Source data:

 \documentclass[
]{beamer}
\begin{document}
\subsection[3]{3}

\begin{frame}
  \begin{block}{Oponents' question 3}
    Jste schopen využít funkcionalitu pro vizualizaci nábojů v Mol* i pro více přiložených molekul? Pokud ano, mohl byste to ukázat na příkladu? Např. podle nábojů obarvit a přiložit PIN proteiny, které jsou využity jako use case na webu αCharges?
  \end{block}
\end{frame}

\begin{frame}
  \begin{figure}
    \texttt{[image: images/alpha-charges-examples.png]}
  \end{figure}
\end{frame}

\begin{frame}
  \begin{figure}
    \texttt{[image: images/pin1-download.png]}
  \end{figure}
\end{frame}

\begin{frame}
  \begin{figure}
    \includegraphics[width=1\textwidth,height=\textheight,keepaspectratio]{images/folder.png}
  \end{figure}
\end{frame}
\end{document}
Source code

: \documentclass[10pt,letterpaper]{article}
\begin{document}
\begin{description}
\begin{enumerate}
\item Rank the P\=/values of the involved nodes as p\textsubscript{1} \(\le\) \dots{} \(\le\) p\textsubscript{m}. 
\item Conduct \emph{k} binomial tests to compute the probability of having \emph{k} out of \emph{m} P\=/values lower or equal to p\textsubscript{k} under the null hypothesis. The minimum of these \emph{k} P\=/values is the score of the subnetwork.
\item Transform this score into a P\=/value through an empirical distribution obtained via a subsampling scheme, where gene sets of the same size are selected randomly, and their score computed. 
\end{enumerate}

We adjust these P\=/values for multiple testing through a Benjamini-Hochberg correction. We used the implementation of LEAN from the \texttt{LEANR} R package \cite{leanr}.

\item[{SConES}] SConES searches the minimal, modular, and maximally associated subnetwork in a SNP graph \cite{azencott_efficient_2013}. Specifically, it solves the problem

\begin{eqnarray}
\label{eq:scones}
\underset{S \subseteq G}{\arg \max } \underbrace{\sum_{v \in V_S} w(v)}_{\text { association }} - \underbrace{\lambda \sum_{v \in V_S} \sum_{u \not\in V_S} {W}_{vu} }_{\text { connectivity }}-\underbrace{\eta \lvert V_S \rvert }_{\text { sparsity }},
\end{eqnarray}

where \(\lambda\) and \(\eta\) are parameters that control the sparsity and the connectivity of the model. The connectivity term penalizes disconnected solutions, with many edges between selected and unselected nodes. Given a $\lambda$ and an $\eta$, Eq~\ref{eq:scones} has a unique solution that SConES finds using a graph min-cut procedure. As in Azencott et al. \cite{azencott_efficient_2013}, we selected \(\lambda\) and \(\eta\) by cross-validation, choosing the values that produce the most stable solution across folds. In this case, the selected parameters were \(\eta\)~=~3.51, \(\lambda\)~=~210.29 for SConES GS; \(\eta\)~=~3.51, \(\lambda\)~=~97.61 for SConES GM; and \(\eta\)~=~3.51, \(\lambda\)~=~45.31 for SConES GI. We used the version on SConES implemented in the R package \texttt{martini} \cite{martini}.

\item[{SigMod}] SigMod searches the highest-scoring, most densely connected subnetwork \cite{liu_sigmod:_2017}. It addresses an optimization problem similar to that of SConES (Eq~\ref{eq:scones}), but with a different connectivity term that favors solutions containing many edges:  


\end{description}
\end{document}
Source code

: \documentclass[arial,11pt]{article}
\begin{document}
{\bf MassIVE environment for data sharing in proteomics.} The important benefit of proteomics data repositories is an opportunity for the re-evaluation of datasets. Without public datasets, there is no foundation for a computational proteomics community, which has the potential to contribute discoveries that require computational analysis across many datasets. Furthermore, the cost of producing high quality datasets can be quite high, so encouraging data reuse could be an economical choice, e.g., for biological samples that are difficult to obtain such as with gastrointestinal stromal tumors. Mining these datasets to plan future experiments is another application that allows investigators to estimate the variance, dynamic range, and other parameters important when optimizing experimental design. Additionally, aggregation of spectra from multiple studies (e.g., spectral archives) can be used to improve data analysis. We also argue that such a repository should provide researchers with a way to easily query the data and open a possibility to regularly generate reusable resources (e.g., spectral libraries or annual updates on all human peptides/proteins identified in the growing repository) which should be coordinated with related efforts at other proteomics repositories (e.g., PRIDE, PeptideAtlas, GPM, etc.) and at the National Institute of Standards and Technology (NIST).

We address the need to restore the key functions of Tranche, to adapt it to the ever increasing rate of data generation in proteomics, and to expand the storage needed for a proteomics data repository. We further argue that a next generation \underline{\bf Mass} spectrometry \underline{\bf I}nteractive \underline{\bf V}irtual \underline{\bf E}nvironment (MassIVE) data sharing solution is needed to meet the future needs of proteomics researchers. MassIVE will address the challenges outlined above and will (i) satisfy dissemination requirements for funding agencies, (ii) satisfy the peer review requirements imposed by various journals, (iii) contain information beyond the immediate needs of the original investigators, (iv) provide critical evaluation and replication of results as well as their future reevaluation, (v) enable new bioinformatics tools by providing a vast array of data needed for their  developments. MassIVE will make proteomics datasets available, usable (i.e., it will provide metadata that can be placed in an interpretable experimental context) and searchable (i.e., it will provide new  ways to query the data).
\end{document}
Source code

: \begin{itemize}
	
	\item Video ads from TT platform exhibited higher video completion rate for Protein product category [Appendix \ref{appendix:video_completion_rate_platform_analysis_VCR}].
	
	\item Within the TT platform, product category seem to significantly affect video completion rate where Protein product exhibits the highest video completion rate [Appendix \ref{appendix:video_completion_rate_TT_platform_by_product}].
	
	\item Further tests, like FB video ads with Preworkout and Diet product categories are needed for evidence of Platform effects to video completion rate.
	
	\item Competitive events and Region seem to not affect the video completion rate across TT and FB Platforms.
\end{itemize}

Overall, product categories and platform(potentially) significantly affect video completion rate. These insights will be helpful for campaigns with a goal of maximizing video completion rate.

■ ACTIVITY: Restate the data above exactly, keeping each word as it stands.

■ ANSWER BELOW:
 \documentclass[
]{beamer}
\begin{document}
\subsection[3]{3}

\begin{frame}
  \begin{block}{Oponents' question 3}
    Jste schopen využít funkcionalitu pro vizualizaci nábojů v Mol* i pro více přiložených molekul? Pokud ano, mohl byste to ukázat na příkladu? Např. podle nábojů obarvit a přiložit PIN proteiny, které jsou využity jako use case na webu αCharges?
  \end{block}
\end{frame}

\begin{frame}
  \begin{figure}
    \texttt{[image: images/alpha-charges-examples.png]}
  \end{figure}
\end{frame}

\begin{frame}
  \begin{figure}
    \texttt{[image: images/pin1-download.png]}
  \end{figure}
\end{frame}

\begin{frame}
  \begin{figure}
    \includegraphics[width=1\textwidth,height=\textheight,keepaspectratio]{images/folder.png}
  \end{figure}
\end{frame}
\end{document}
Source code

: \documentclass[10pt,letterpaper]{article}
\begin{document}
\begin{description}
\begin{enumerate}
\item Rank the P\=/values of the involved nodes as p\textsubscript{1} \(\le\) \dots{} \(\le\) p\textsubscript{m}. 
\item Conduct \emph{k} binomial tests to compute the probability of having \emph{k} out of \emph{m} P\=/values lower or equal to p\textsubscript{k} under the null hypothesis. The minimum of these \emph{k} P\=/values is the score of the subnetwork.
\item Transform this score into a P\=/value through an empirical distribution obtained via a subsampling scheme, where gene sets of the same size are selected randomly, and their score computed. 
\end{enumerate}

We adjust these P\=/values for multiple testing through a Benjamini-Hochberg correction. We used the implementation of LEAN from the \texttt{LEANR} R package \cite{leanr}.

\item[{SConES}] SConES searches the minimal, modular, and maximally associated subnetwork in a SNP graph \cite{azencott_efficient_2013}. Specifically, it solves the problem

\begin{eqnarray}
\label{eq:scones}
\underset{S \subseteq G}{\arg \max } \underbrace{\sum_{v \in V_S} w(v)}_{\text { association }} - \underbrace{\lambda \sum_{v \in V_S} \sum_{u \not\in V_S} {W}_{vu} }_{\text { connectivity }}-\underbrace{\eta \lvert V_S \rvert }_{\text { sparsity }},
\end{eqnarray}

where \(\lambda\) and \(\eta\) are parameters that control the sparsity and the connectivity of the model. The connectivity term penalizes disconnected solutions, with many edges between selected and unselected nodes. Given a $\lambda$ and an $\eta$, Eq~\ref{eq:scones} has a unique solution that SConES finds using a graph min-cut procedure. As in Azencott et al. \cite{azencott_efficient_2013}, we selected \(\lambda\) and \(\eta\) by cross-validation, choosing the values that produce the most stable solution across folds. In this case, the selected parameters were \(\eta\)~=~3.51, \(\lambda\)~=~210.29 for SConES GS; \(\eta\)~=~3.51, \(\lambda\)~=~97.61 for SConES GM; and \(\eta\)~=~3.51, \(\lambda\)~=~45.31 for SConES GI. We used the version on SConES implemented in the R package \texttt{martini} \cite{martini}.

\item[{SigMod}] SigMod searches the highest-scoring, most densely connected subnetwork \cite{liu_sigmod:_2017}. It addresses an optimization problem similar to that of SConES (Eq~\ref{eq:scones}), but with a different connectivity term that favors solutions containing many edges:  


\end{description}
\end{document}
Source code

: \documentclass[arial,11pt]{article}
\begin{document}
{\bf MassIVE environment for data sharing in proteomics.} The important benefit of proteomics data repositories is an opportunity for the re-evaluation of datasets. Without public datasets, there is no foundation for a computational proteomics community, which has the potential to contribute discoveries that require computational analysis across many datasets. Furthermore, the cost of producing high quality datasets can be quite high, so encouraging data reuse could be an economical choice, e.g., for biological samples that are difficult to obtain such as with gastrointestinal stromal tumors. Mining these datasets to plan future experiments is another application that allows investigators to estimate the variance, dynamic range, and other parameters important when optimizing experimental design. Additionally, aggregation of spectra from multiple studies (e.g., spectral archives) can be used to improve data analysis. We also argue that such a repository should provide researchers with a way to easily query the data and open a possibility to regularly generate reusable resources (e.g., spectral libraries or annual updates on all human peptides/proteins identified in the growing repository) which should be coordinated with related efforts at other proteomics repositories (e.g., PRIDE, PeptideAtlas, GPM, etc.) and at the National Institute of Standards and Technology (NIST).

We address the need to restore the key functions of Tranche, to adapt it to the ever increasing rate of data generation in proteomics, and to expand the storage needed for a proteomics data repository. We further argue that a next generation \underline{\bf Mass} spectrometry \underline{\bf I}nteractive \underline{\bf V}irtual \underline{\bf E}nvironment (MassIVE) data sharing solution is needed to meet the future needs of proteomics researchers. MassIVE will address the challenges outlined above and will (i) satisfy dissemination requirements for funding agencies, (ii) satisfy the peer review requirements imposed by various journals, (iii) contain information beyond the immediate needs of the original investigators, (iv) provide critical evaluation and replication of results as well as their future reevaluation, (v) enable new bioinformatics tools by providing a vast array of data needed for their  developments. MassIVE will make proteomics datasets available, usable (i.e., it will provide metadata that can be placed in an interpretable experimental context) and searchable (i.e., it will provide new  ways to query the data).
\end{document}
Source code

: \begin{itemize}
	
	\item Video ads from TT platform exhibited higher video completion rate for Protein product category [Appendix \ref{appendix:video_completion_rate_platform_analysis_VCR}].
	
	\item Within the TT platform, product category seem to significantly affect video completion rate where Protein product exhibits the highest video completion rate [Appendix \ref{appendix:video_completion_rate_TT_platform_by_product}].
	
	\item Further tests, like FB video ads with Preworkout and Diet product categories are needed for evidence of Platform effects to video completion rate.
	
	\item Competitive events and Region seem to not affect the video completion rate across TT and FB Platforms.
\end{itemize}

Overall, product categories and platform(potentially) significantly affect video completion rate. These insights will be helpful for campaigns with a goal of maximizing video completion rate.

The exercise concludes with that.